A equipe da AfroCare é composta por Patrícia Santos, sócia e doutoranda do Programa de Pós-Graduação em Biotecnologia Industrial (PBI/Unit); Fabiano Ricardo, sócio e doutorando do mesmo programa; Robert Andrade, responsável pelo Controle de Qualidade e doutorando do Programa de Pós-Graduação em Engenharia de Processos; Giuliana Amado, mestranda do Programa de Pós-Graduação em Biociências e Saúde; e o farmacêutico Willamys Souza.
“Percebemos que muitas pessoas ainda encontram dificuldades para acessar produtos, informações e atendimentos que considerem as especificidades da pele negra. Por isso, a AfroCare foi pensada para unir cuidado, identidade e inclusão, oferecendo não só produtos e serviços, mas também acolhimento e valorização da beleza negra”, afirmou Patrícia Santos.
A proposta inicial inclui uma linha de sabonete adstringente, sérum antioxidante uniformizador e creme hidratante, todos desenvolvidos para uniformizar o tom da pele de forma segura, sem o uso de hidroquinona ou agentes sintéticos agressivos. Além disso, o projeto mantém parcerias com cooperativas locais, promovendo a bioeconomia regional e o uso sustentável da mangaba e de outros ativos vegetais da flora sergipana.
“A proposta reúne inovação científica, impacto social e valorização cultural, disponibilizando produtos mais seguros, acessíveis e representativos para pessoas negras”, ressaltou Patrícia.
A AfroCare não se originou diretamente de uma pesquisa acadêmica institucional, mas é resultado da combinação de conhecimento técnico e a percepção de uma demanda não atendida pela indústria dermocosmética. A equipe identificou a ausência de produtos formulados especificamente para as características da pele negra, especialmente no tratamento de manchas e uniformização de tom.
“A pele negra apresenta características fisiológicas específicas, como maior tendência à hiperpigmentação pós-inflamatória. Mesmo assim, muitos produtos disponíveis no mercado ainda ignoram essas particularidades”, explicou Patrícia.

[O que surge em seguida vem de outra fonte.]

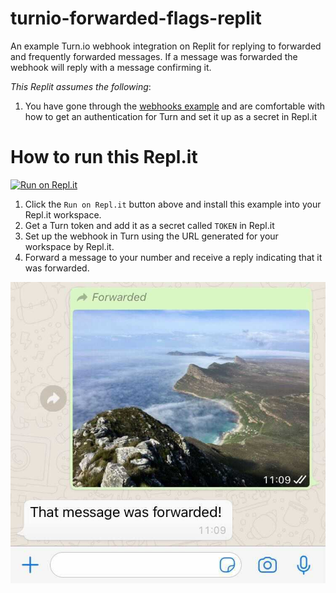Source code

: # turnio-forwarded-flags-replit

An example Turn.io webhook integration on Replit for replying to forwarded and frequently forwarded messages. If a message was forwarded the webhook will reply with a message confirming it.

*This Replit assumes the following*:

1. You have gone through the [webhooks example](https://github.com/turnhub/turnio-webhooks-replit) and are comfortable with how to get an authentication for Turn and set it up as a secret in Repl.it

# How to run this Repl.it

[![Run on Repl.it](https://repl.it/badge/github/turnhub/turnio-forwarded-flags-replit)](https://repl.it/github/turnhub/turnio-forwarded-flags-replit)

1. Click the `Run on Repl.it` button above and install this example into your Repl.it workspace.
2. Get a Turn token and add it as a secret called `TOKEN` in Repl.it
3. Set up the webhook in Turn using the URL generated for your workspace by Repl.it. 
5. Forward a message to your number and receive a reply indicating that it was forwarded.

![screenshot](./screenshot.jpg)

O projeto vai além da dermatologia, buscando fortalecer a autoestima e a representatividade da população negra no setor de beleza e cuidados pessoais. A AfroCare também pretende ampliar o acesso a soluções pensadas especificamente para esse público, promovendo bem-estar e cuidado para consumidores historicamente negligenciados pela indústria.
Outro foco da iniciativa é estimular a bioeconomia regional por meio de parcerias com comunidades extrativistas locais, como catadoras de mangaba, incentivando a geração de renda e a valorização da biodiversidade sergipana. “O projeto estabelece uma conexão entre inovação tecnológica e desenvolvimento social local, além de incentivar soluções mais inclusivas e sustentáveis”, destacou Patrícia.
Inicialmente, a AfroCare pretende atuar em todo o mercado nacional, com um olhar especial para a região Nordeste, onde reside uma significativa população negra brasileira e uma crescente demanda por produtos dermocosméticos mais inclusivos e acessíveis.